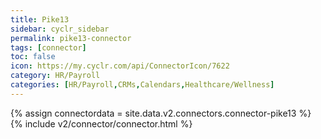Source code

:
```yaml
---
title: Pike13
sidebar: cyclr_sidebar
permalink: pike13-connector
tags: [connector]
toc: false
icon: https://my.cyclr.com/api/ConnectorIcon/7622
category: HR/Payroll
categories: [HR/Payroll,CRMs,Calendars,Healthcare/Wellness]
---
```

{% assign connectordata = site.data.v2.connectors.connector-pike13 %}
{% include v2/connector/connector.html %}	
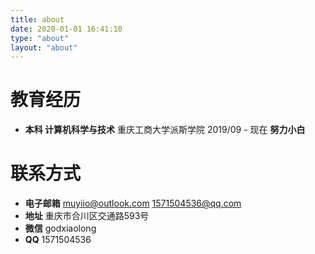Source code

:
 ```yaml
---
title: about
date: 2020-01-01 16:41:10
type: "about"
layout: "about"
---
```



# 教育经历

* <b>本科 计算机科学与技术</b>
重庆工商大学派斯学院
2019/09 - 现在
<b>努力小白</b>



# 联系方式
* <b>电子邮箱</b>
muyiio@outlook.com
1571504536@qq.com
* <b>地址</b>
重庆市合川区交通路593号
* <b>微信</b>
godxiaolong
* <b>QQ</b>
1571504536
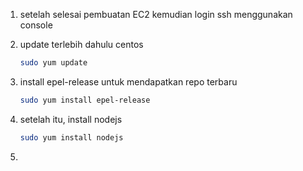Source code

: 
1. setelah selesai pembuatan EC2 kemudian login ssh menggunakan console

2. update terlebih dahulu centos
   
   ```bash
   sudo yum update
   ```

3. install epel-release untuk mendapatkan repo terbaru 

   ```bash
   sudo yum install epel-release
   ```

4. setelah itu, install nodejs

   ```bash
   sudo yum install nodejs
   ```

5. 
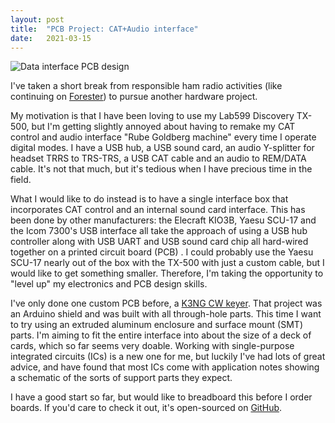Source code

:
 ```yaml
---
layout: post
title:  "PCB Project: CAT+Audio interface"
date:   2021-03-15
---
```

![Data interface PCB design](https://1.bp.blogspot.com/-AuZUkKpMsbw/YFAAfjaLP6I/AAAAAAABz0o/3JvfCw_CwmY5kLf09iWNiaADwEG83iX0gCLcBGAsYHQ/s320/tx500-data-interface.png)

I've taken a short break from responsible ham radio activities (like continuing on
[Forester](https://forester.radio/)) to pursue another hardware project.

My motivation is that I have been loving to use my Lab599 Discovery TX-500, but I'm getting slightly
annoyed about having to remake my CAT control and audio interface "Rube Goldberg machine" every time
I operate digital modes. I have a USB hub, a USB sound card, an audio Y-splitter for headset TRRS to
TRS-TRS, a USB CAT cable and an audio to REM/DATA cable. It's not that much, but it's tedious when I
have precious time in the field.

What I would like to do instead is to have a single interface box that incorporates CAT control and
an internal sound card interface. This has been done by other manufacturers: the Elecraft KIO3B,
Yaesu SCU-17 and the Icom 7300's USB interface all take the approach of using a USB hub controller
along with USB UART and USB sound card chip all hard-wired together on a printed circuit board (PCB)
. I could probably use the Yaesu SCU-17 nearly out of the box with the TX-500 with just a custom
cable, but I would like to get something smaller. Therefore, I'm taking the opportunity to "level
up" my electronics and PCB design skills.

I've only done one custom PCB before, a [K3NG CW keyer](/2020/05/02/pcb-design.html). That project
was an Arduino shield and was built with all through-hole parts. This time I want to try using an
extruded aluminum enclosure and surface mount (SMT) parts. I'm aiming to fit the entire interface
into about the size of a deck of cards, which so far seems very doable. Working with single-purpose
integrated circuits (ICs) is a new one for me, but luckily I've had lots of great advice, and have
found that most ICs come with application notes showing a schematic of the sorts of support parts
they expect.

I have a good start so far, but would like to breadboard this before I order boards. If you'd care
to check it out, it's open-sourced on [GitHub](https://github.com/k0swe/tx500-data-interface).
* * *
PROBLEM TO SOLVE
Beginning at the line with "PCB design skills." and ending at the line with "into about the", reproduce each line of the data above exactly, and add no other lines.

PROBLEM SOLUTION
up" my electronics and PCB design skills.

I've only done one custom PCB before, a [K3NG CW keyer](/2020/05/02/pcb-design.html). That project
was an Arduino shield and was built with all through-hole parts. This time I want to try using an
extruded aluminum enclosure and surface mount (SMT) parts. I'm aiming to fit the entire interface
into about the size of a deck of cards, which so far seems very doable. Working with single-purpose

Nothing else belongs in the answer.